---------- Records to use
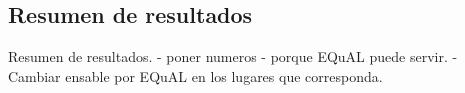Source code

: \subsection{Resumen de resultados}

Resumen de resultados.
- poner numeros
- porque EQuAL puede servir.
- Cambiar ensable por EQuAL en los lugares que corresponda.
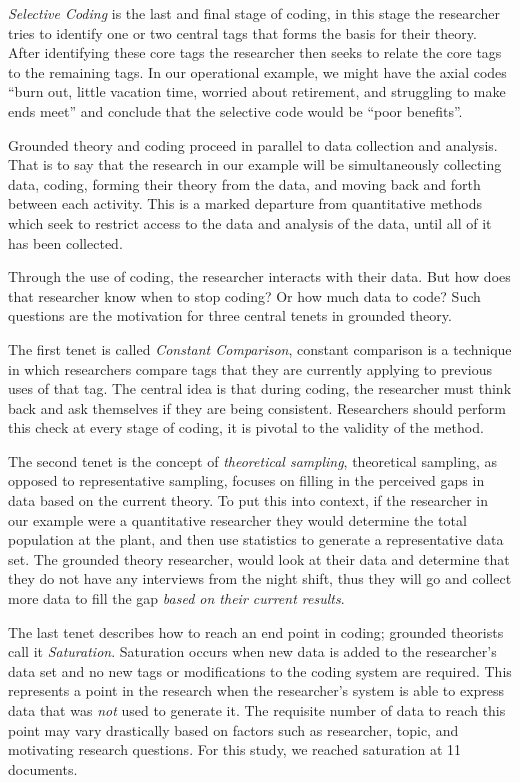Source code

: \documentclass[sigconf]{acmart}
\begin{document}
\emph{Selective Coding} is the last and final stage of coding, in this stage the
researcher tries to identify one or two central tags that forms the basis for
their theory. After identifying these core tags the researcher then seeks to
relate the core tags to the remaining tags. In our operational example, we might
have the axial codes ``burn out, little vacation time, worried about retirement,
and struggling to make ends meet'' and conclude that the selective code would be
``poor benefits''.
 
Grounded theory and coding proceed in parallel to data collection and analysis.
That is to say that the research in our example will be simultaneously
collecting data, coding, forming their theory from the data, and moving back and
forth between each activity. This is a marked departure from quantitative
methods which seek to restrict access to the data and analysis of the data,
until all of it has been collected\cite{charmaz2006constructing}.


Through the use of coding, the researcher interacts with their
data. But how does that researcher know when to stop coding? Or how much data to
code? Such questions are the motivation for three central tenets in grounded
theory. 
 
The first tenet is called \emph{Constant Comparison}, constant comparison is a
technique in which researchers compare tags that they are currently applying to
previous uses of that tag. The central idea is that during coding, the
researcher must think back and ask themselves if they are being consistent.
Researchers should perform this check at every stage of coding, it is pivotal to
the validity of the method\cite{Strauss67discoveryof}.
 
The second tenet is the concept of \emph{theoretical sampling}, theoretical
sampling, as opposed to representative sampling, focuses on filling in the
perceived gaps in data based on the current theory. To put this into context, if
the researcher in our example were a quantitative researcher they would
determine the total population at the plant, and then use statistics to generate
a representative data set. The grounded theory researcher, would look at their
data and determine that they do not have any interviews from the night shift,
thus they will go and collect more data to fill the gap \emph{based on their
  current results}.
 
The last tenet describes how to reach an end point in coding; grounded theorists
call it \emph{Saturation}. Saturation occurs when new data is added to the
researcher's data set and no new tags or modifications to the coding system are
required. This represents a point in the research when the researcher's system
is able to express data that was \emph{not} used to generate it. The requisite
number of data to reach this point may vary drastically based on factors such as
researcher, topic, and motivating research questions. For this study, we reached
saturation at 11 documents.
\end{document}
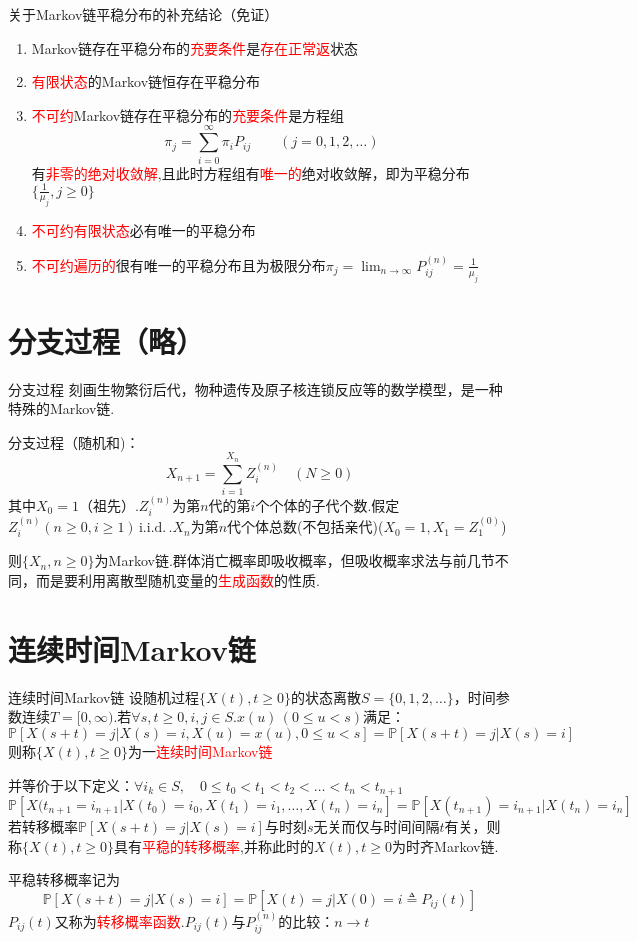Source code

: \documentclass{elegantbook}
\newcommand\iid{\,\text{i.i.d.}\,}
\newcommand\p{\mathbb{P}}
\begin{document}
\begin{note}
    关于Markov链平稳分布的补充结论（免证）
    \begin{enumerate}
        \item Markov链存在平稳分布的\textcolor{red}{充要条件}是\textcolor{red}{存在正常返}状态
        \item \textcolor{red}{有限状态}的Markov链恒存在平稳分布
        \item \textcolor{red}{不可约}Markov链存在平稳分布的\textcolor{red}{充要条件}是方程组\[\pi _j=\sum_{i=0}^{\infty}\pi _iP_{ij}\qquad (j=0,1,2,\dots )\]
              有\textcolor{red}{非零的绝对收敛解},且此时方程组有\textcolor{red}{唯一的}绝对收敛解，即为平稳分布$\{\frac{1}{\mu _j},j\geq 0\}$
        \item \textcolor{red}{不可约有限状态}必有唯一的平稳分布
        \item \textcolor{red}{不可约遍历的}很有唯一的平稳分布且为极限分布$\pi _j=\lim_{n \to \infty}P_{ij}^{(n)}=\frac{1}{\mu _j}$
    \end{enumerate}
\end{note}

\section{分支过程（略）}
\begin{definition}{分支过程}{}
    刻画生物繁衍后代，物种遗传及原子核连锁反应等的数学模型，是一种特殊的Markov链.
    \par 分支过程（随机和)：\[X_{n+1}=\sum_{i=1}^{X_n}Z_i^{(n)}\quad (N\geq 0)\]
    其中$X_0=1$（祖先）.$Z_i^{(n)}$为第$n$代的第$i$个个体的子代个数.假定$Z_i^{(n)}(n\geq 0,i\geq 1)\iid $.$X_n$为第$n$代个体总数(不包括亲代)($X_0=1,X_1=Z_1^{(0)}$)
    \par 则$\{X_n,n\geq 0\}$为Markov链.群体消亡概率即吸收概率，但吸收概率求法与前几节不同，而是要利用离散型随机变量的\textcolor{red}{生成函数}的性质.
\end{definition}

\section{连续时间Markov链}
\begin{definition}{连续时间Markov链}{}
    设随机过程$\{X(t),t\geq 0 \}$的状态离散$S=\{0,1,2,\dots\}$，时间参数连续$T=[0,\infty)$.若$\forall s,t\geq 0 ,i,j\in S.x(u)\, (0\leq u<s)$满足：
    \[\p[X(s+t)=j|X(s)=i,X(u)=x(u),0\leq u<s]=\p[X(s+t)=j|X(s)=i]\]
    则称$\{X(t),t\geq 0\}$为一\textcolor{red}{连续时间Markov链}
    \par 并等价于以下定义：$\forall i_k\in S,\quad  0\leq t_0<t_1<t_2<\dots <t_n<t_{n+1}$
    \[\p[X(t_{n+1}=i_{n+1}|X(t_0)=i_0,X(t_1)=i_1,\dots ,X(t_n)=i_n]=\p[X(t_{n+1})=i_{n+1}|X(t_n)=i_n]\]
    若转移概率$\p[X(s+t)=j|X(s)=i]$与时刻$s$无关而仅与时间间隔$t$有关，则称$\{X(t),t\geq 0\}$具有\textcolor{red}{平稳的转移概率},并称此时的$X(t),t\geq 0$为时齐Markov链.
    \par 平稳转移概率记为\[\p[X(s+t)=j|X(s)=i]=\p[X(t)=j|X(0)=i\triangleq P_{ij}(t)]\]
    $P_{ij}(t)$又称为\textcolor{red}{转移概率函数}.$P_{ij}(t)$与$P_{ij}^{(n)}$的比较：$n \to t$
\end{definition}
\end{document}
--------------------
* Work to be completed *
The answer is the line with "刻画生物繁衍后代，物种遗传及" plus every line after it, printed exactly as they appear above.

* Solved problem *
    刻画生物繁衍后代，物种遗传及原子核连锁反应等的数学模型，是一种特殊的Markov链.
    \par 分支过程（随机和)：\[X_{n+1}=\sum_{i=1}^{X_n}Z_i^{(n)}\quad (N\geq 0)\]
    其中$X_0=1$（祖先）.$Z_i^{(n)}$为第$n$代的第$i$个个体的子代个数.假定$Z_i^{(n)}(n\geq 0,i\geq 1)\iid $.$X_n$为第$n$代个体总数(不包括亲代)($X_0=1,X_1=Z_1^{(0)}$)
    \par 则$\{X_n,n\geq 0\}$为Markov链.群体消亡概率即吸收概率，但吸收概率求法与前几节不同，而是要利用离散型随机变量的\textcolor{red}{生成函数}的性质.
\end{definition}

\section{连续时间Markov链}
\begin{definition}{连续时间Markov链}{}
    设随机过程$\{X(t),t\geq 0 \}$的状态离散$S=\{0,1,2,\dots\}$，时间参数连续$T=[0,\infty)$.若$\forall s,t\geq 0 ,i,j\in S.x(u)\, (0\leq u<s)$满足：
    \[\p[X(s+t)=j|X(s)=i,X(u)=x(u),0\leq u<s]=\p[X(s+t)=j|X(s)=i]\]
    则称$\{X(t),t\geq 0\}$为一\textcolor{red}{连续时间Markov链}
    \par 并等价于以下定义：$\forall i_k\in S,\quad  0\leq t_0<t_1<t_2<\dots <t_n<t_{n+1}$
    \[\p[X(t_{n+1}=i_{n+1}|X(t_0)=i_0,X(t_1)=i_1,\dots ,X(t_n)=i_n]=\p[X(t_{n+1})=i_{n+1}|X(t_n)=i_n]\]
    若转移概率$\p[X(s+t)=j|X(s)=i]$与时刻$s$无关而仅与时间间隔$t$有关，则称$\{X(t),t\geq 0\}$具有\textcolor{red}{平稳的转移概率},并称此时的$X(t),t\geq 0$为时齐Markov链.
    \par 平稳转移概率记为\[\p[X(s+t)=j|X(s)=i]=\p[X(t)=j|X(0)=i\triangleq P_{ij}(t)]\]
    $P_{ij}(t)$又称为\textcolor{red}{转移概率函数}.$P_{ij}(t)$与$P_{ij}^{(n)}$的比较：$n \to t$
\end{definition}
\end{document}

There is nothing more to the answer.